Chemo: Day 1

Thursday, September 6

This morning they picked him up around 9 and took him down to radiology for breathing tests on his lungs. He hated that because it caused him so much pain. After his breathing test, my parents and Matthew met the doctor that will be taking care of him while he is home between chemo treatments. This doctor told Matthew that the cancer he has is the same one that Lance Armstrong had, and because he beat it Matthew could too. Matthew's form of this cancer is more rare than Lance's because it started by his heart, but it was cool for him to relate the disease to a famous figure. Even though he's had all of his awards and medals revoked, he's still cool for surviving the cancer.

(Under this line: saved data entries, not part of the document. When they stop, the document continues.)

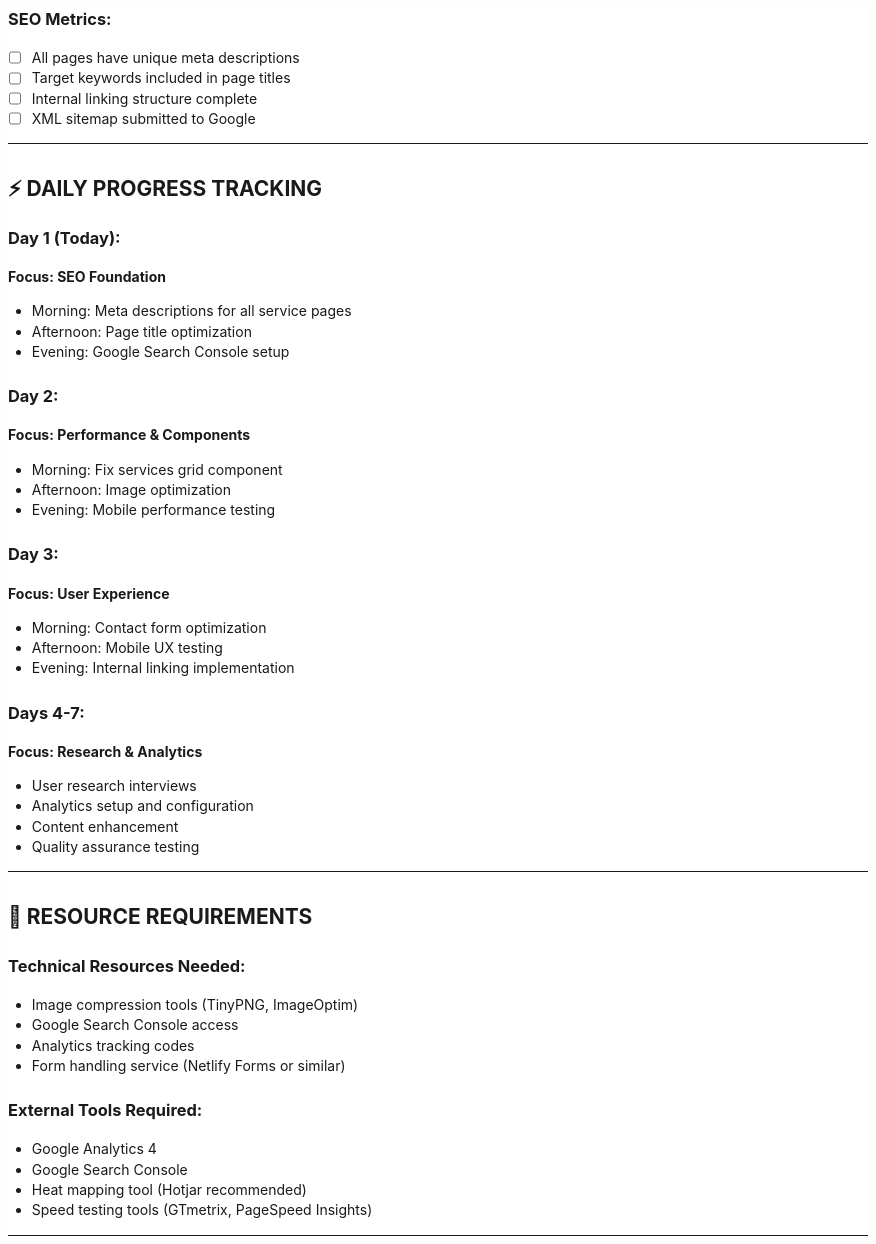 ### SEO Metrics:
- [ ] All pages have unique meta descriptions
- [ ] Target keywords included in page titles
- [ ] Internal linking structure complete
- [ ] XML sitemap submitted to Google

---

## ⚡ DAILY PROGRESS TRACKING

### Day 1 (Today):
**Focus: SEO Foundation**
- Morning: Meta descriptions for all service pages
- Afternoon: Page title optimization
- Evening: Google Search Console setup

### Day 2:
**Focus: Performance & Components**
- Morning: Fix services grid component
- Afternoon: Image optimization
- Evening: Mobile performance testing

### Day 3:
**Focus: User Experience**
- Morning: Contact form optimization
- Afternoon: Mobile UX testing
- Evening: Internal linking implementation

### Days 4-7:
**Focus: Research & Analytics**
- User research interviews
- Analytics setup and configuration
- Content enhancement
- Quality assurance testing

---

## 🔧 RESOURCE REQUIREMENTS

### Technical Resources Needed:
- Image compression tools (TinyPNG, ImageOptim)
- Google Search Console access
- Analytics tracking codes
- Form handling service (Netlify Forms or similar)

### External Tools Required:
- Google Analytics 4
- Google Search Console
- Heat mapping tool (Hotjar recommended)
- Speed testing tools (GTmetrix, PageSpeed Insights)

---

Livestrong!

He was scheduled to have a surgery at 1PM today to have a port put into his chest to allow an easy access point for the chemo therapy. He sat and waited all day for his operation, again not being able to eat or drink anything. Later in the day, his IV somehow fell out which stopped the pain medication from getting into T's system. It was probably out for about 40 minutes before they took him downstairs and the anesthesiologist put him to sleep. He didn't even get down to the operating room until around 3:30 because they prioritize the kids according to age, not sickness, so his procedure just kept getting pushed back. After the doctors were done, they told my parents that they had to put the port into the muscle because he has no body fat. They said that he must be an athletic kid because he has zero body fat. What a stud!

While they were putting in his port they also took another marrow sample. This one was successful and will tell the doctors more than the last four did. Unfortunately, he is back to square one with recovering from the intense pain caused by the needle that drilled through his pelvic bone. Once he was awake they took him back upstairs to his room to hook him back up to his morphine drip. He almost earned another night in the ICU because his oxygen levels were so low and he was running a fever of 102. However, they were able to stabilize him after the morphine took some of the edge off of his pain. In his room, my parents had to constantly put ice rags on his head to try and counteract his fever. This lasted for at least 40 minutes before his fever came down to 101.

The anesthesiologist wanted him to have a chest xray to see if he had any clots in his lungs. So, even though he was in the most pain he has been in since this all started, they had to lift him to put a metal plate under his back and have him hold his breath to check for clots. This visibly killed him. The good news is that they found no clots, and besides a little fluid, his lungs were normal. This was a huge miracle because if there were any clots in his lungs he could have had a stroke or a collapsed lung.

Mom and dad kept pushing his morphine every 10 minutes and were finally able to substantially bring down his pain. Around 9:50PM, the doctors had stabilized him enough to begin his chemo therapy to begin shrinking his tumor. This treatment lasted a couple of hours.

He's going to have to get chemo every day for the next five days. Then, if he is stable enough and without fever, he can come home for about 21 days before he has to go back to the hospital for his next five days of chemo. After that, he'll be home for 21 days, more chemo, home for 21 days, more chemo, surgery to remove the tumor, then two more cycles of chemo to make sure that the cells are dead. His surgery to remove to tumor will consist of the doctors opening up his chest like an open heart surgery, breaking the sternum, and cutting out the tumor. I spoke to Jarrett's dad who has had the same surgery for his heart, and he said that the recovery was simple. His chest was just a little tender where they had broken his sternum, and there was mild pain when he coughed. This will be a great day because it will mean that the end is near and his cancer is almost gone.

Although the road ahead of us seems long and impossible, we have faith that the prayers of everyone and Matthew's strength will beat this cancer. It's amazing to us to see how many people are pulling together to help us in this time of need. We feel very loved and thankful to have our friends and family near, and although Matthew is so drugged out we can tell that he can feel the love and support as well. There is nothing but hope and positivity here.